Cigarette smoke is a complex mixture of chemicals, some of which are known as carcinogens. The cyto-genotoxic effects of cigarette-smoke extract (CSE) from commercial cigarettes without (A and B) and with filter (C and D) were evaluated at different CSE concentrations on A549 and BEAS-2B cells. The particle content of the cigarette smoke and the metal composition of the CSE were also analyzed. The cells were exposed to 1-10% of the CSE from one cigarette per experiment. Cytotoxicity was evaluated by use of the MTT assay after 24h, and the lactate dehydrogenase (LDH) assay after 30min and 24h. The Fpg-modified comet assay was used to evaluate direct-oxidative DNA damage on cells exposed for 30min. As expected, unfiltered cigarette smoke (particularly from the B cigarette) contained a higher number of particles than filtered smoke. With smoke extract from the B cigarette we found a decrease in cell viability only in BEAS-2B cells. The results of the LDH test showed membrane damage for B-cigarette smoke extract, particularly in BEAS-2B cells. Extracts from unfiltered cigarette smoke induced significant direct DNA damage, to a larger extent in A549 cells.

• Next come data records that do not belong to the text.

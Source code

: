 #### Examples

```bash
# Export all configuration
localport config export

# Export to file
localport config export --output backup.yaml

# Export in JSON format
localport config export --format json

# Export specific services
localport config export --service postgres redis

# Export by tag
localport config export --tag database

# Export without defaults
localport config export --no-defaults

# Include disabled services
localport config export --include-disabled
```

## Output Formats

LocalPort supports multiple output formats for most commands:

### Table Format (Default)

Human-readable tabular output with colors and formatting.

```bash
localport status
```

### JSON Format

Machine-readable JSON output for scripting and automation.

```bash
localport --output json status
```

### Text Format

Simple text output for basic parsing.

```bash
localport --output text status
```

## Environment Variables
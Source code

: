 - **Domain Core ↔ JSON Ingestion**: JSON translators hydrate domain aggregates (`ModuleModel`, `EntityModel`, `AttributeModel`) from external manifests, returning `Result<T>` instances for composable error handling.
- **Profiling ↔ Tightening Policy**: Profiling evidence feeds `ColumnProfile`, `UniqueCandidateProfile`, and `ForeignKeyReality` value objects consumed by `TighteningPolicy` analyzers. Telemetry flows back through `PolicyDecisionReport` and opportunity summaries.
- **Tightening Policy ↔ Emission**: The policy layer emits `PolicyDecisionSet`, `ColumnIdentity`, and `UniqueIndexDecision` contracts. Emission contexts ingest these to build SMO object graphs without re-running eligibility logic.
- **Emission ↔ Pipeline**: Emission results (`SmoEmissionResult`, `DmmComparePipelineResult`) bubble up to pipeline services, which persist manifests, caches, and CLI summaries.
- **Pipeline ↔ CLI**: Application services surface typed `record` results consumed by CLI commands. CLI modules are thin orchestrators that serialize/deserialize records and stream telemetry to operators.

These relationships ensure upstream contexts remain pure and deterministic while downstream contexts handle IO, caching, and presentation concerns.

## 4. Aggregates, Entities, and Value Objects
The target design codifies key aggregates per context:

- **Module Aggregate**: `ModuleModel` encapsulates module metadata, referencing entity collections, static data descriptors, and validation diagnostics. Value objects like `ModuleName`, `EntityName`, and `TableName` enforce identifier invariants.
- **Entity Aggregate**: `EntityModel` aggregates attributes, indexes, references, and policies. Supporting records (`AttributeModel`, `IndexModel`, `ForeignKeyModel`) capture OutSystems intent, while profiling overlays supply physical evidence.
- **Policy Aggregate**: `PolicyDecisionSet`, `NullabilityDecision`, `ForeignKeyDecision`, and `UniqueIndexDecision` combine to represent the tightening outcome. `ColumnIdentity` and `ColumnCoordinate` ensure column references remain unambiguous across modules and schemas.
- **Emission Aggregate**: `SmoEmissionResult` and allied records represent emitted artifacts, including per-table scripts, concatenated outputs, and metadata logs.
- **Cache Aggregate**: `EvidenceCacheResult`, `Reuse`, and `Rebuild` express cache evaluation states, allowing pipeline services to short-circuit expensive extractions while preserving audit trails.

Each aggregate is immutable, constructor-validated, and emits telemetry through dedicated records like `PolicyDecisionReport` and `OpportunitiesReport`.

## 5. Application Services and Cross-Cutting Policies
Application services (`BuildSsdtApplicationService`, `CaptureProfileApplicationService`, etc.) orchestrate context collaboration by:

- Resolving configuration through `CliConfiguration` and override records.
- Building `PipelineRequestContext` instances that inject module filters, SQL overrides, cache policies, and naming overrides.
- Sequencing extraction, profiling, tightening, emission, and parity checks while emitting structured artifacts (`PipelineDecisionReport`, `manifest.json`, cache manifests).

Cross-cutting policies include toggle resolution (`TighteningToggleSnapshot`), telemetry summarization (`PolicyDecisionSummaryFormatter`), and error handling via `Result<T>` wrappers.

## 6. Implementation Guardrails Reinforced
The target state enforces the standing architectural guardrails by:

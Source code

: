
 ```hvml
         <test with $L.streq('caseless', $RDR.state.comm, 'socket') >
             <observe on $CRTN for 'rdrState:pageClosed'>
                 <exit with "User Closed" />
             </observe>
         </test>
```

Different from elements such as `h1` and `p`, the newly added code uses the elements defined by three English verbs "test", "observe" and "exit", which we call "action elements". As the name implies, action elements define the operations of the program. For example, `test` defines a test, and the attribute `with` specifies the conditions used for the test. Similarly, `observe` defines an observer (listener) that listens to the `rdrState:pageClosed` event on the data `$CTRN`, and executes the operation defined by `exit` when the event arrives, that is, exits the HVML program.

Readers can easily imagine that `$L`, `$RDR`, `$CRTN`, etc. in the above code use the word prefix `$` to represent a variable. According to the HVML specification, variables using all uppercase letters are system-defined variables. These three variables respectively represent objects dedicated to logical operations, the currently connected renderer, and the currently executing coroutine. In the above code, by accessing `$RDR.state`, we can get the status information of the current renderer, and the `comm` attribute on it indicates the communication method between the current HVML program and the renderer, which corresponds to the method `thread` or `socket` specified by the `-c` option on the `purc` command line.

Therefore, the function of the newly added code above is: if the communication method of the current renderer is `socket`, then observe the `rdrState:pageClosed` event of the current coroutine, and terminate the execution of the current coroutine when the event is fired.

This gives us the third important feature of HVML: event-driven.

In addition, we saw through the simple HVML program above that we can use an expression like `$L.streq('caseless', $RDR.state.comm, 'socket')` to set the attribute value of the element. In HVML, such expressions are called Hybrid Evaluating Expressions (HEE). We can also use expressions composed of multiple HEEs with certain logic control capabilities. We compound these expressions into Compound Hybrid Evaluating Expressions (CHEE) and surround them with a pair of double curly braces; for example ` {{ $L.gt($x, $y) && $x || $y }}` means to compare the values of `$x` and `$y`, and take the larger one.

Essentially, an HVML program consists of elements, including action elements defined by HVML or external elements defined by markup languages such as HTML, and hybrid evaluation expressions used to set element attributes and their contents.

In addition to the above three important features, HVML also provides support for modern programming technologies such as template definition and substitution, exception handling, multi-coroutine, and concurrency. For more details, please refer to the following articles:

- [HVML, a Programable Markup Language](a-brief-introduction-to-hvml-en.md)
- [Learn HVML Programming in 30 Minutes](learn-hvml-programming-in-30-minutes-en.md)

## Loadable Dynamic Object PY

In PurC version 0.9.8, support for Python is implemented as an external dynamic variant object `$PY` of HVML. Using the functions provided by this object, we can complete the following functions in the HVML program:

Filtered cigarette-smoke extract induced a significant direct DNA damage at 5-10%. A significant induction of oxidative DNA damage was found at the highest CSE concentration in both cell types (by smoke extracts from B and C cigarettes in A549 cells, and from A and D cigarettes in BEAS-2B cells). Smoke extracts from filter cigarettes induced less direct DNA damage than those from unfiltered cigarettes in A549 cells, probably due to a protective effect of filter. In BEAS-2B cells the smoke extract from the B-cigarette showed the highest genotoxic effect, with a concentration-dependent trend. These findings show a higher cyto-genotoxicity for smoke extracts from the B-cigarette and oxidative effects for those from the A and D cigarettes, particularly in BEAS-2B cells. Moreover, there was a higher responsiveness of A549 cells to genotoxic insult of CSE, and a cigarette-dependent genotoxicity in BEAS-2B cells. Our experimental model demonstrated to be suitable to sensitively detect early genotoxic response of different lung-cell types to non-cytotoxic concentrations of complex inhalable mixtures.